--- START ---
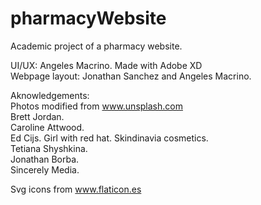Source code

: # pharmacyWebsite
Academic project of a pharmacy website.   
  
UI/UX: Angeles Macrino. 
  Made with Adobe XD  
Webpage layout: Jonathan Sanchez and Angeles Macrino.  
  
  
  
  
 Aknowledgements:  
 Photos modified from www.unsplash.com  
 Brett Jordan.  
 Caroline Attwood.  
 Ed Cijs.
 Girl with red hat.
 Skindinavia cosmetics.  
 Tetiana Shyshkina.  
 Jonathan Borba.  
 Sincerely Media.
 
 Svg icons from www.flaticon.es
 
 

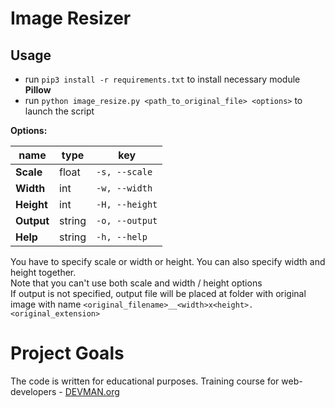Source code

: # Image Resizer


## Usage
- run `pip3 install -r requirements.txt` to install necessary module **Pillow**
- run `python image_resize.py <path_to_original_file> <options>` to launch the script

**Options:**

name | type | key |
--- | --- | --- |
**Scale** | float | `-s, --scale`
**Width** | int | `-w, --width`
**Height** | int | `-H, --height`
**Output** | string | `-o, --output`
**Help** | string | `-h, --help`

You have to specify scale or width or height. You can also specify width and height together.  
Note that you can't use both scale and width / height options  
If output is not specified, output file will be placed at folder with original image with name  `<original_filename>__<width>x<height>.<original_extension>`


# Project Goals

The code is written for educational purposes. Training course for web-developers - [DEVMAN.org](https://devman.org)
--- END ---
▶ EXERCISE PROMPT: Would you return the records exactly as written, minus any image?

▶ SOLUTION TO THIS TASK:
Source code

: # pharmacyWebsite
Academic project of a pharmacy website.   
  
UI/UX: Angeles Macrino. 
  Made with Adobe XD  
Webpage layout: Jonathan Sanchez and Angeles Macrino.  
  
  
  
  
 Aknowledgements:  
 Photos modified from www.unsplash.com  
 Brett Jordan.  
 Caroline Attwood.  
 Ed Cijs.
 Girl with red hat.
 Skindinavia cosmetics.  
 Tetiana Shyshkina.  
 Jonathan Borba.  
 Sincerely Media.
 
 Svg icons from www.flaticon.es
 
 

Source code

: # Image Resizer


## Usage
- run `pip3 install -r requirements.txt` to install necessary module **Pillow**
- run `python image_resize.py <path_to_original_file> <options>` to launch the script

**Options:**

name | type | key |
--- | --- | --- |
**Scale** | float | `-s, --scale`
**Width** | int | `-w, --width`
**Height** | int | `-H, --height`
**Output** | string | `-o, --output`
**Help** | string | `-h, --help`

You have to specify scale or width or height. You can also specify width and height together.  
Note that you can't use both scale and width / height options  
If output is not specified, output file will be placed at folder with original image with name  `<original_filename>__<width>x<height>.<original_extension>`


# Project Goals

The code is written for educational purposes. Training course for web-developers - [DEVMAN.org](https://devman.org)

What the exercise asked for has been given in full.